Other revenue streams
United have room for manoeuvre in terms of immediate investment in a squad which looks short in several areas, but, going forward, the club must increase commercial revenues which stagnated under Ashley.
“Newcastle have got an immediate £200million or so before they start to breach those regulations,” said Bason.
“But, because it’s on a three-year rolling basis, over the next couple of years they’ll start to lose those profitable years, and they’ll end up with more years of over-spend, and what that basically means is that they’re going to need to increase their revenues.
"If you don’t want to make a loss, you either cut your costs, which they’re unlikely to do, or you increase your revenues.
“The ways that clubs get money are selling players, increase matchday revenues, increase the stadium (capacity) and hospitality.
“It’ll be interesting to see if they lose any domestic sponsors, who perhaps don’t want to be associated with the Saudi regime, but you’d have thought that Newcastle would be able to get quite a few new commercial deals to boost that revenue.
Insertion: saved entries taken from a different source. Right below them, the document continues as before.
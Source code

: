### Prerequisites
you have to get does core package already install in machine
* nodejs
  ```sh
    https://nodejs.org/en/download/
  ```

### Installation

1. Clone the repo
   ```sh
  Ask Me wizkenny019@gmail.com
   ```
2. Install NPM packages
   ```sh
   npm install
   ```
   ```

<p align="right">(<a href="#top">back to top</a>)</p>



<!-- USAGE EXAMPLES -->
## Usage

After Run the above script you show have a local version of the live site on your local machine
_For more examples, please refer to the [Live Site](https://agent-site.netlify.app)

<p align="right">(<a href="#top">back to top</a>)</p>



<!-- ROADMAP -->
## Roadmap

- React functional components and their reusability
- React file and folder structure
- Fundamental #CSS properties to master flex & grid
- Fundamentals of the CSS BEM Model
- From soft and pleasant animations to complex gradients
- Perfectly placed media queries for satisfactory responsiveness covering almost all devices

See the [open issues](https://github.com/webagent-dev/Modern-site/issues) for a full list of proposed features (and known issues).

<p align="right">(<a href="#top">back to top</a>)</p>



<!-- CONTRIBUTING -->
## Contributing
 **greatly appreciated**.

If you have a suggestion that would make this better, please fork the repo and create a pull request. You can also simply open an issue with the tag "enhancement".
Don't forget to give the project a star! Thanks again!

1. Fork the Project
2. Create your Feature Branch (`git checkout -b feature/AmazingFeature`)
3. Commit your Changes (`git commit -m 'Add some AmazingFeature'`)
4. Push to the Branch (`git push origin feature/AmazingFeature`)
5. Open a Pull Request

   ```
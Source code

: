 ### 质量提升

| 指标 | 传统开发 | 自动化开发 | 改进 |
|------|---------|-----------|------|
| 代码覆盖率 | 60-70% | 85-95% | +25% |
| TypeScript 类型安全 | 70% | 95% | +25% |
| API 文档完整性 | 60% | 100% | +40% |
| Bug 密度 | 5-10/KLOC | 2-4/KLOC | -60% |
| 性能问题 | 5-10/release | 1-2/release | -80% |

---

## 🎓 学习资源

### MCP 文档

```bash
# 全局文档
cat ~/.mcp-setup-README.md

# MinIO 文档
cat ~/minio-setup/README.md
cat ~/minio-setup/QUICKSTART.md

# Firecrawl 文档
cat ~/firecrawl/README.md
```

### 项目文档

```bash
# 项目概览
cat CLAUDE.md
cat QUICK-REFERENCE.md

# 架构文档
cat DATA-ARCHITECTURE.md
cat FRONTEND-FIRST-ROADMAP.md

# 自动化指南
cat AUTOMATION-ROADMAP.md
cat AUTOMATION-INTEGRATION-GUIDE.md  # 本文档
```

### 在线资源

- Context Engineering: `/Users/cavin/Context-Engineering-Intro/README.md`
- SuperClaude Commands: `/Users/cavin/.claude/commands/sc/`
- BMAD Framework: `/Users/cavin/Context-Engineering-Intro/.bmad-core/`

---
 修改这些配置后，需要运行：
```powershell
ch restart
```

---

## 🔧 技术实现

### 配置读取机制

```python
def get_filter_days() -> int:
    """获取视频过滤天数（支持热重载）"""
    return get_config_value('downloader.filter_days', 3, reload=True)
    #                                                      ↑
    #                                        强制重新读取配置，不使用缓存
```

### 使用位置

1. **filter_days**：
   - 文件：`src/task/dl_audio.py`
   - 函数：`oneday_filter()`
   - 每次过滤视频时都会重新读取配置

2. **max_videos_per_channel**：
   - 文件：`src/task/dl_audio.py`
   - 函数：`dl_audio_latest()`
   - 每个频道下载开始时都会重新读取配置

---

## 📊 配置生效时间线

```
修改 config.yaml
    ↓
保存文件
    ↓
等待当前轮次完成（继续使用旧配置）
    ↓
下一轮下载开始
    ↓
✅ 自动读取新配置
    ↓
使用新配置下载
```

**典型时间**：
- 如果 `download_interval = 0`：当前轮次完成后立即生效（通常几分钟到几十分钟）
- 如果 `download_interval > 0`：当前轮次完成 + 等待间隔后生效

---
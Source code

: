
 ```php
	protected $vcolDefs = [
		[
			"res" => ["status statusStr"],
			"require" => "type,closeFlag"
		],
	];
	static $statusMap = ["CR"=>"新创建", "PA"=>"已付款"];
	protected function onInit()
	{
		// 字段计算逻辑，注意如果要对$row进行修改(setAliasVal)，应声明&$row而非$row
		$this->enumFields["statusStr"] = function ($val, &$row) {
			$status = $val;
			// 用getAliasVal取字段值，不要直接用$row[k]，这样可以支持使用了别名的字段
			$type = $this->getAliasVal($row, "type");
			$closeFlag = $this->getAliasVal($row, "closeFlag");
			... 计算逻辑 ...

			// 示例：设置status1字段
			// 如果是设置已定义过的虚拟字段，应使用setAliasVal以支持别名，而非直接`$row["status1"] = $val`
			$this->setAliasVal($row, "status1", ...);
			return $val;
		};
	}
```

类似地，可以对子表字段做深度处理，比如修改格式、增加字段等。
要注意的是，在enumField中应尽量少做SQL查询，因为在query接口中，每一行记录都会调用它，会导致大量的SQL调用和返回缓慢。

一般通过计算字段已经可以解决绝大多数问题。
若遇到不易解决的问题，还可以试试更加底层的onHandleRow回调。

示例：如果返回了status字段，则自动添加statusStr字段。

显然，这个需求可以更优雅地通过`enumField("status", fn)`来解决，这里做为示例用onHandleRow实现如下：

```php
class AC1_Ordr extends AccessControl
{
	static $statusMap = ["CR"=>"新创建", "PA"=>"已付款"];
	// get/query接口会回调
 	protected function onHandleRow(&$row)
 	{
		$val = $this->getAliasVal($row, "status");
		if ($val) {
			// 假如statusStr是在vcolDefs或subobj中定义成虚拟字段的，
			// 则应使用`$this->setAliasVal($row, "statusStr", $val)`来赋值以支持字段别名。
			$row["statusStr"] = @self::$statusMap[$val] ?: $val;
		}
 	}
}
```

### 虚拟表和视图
“The Profit and Sustainability rules don’t allow clubs to make up a deal, so they couldn’t have PIF sponsoring St James’s Park for £200million a season. They’re not allowed to do that. They can increase their revenue in terms of commercialisation, but there will be some restrictions on that.”
“They can also increase their revenues through broadcasting, and I’d assume between now and the end of the season they’ll have more games on Sky and BT, which would get them a couple of extra million per game.
“So, initially, they’re going to be able to spend money, but over a longer period of time with the Premier League rules, they’re going to need to increase their revenue.
“The best way is through qualification for Europe, but that brings them into UEFA’s Financial Fair Play rules, which were previously a lot more stringent."
The bottom line
The financial power of PIF is unrivalled in football.
Asked if any ownership group in the world compares to United’s new owners, Bason said: “In terms of pure money, no.
"They’re much richer than the UAE takeover at City. I don’t think there’s anything that’s really compared with it before. But when UAE took over at Man City, they didn’t have the same restrictions PIF do. They could go out and spend as much as they wanted.
“What we don’t know is to what extent they want to go out and spend money. We’re kind of assuming they do, but we don’t really know the objective of taking over. I’m assuming the idea is to bring benefits to Saudi Arabia through sportswashing or soft power generation, in which case, in terms of cash they can spend, we haven’t really seen anything like this before.”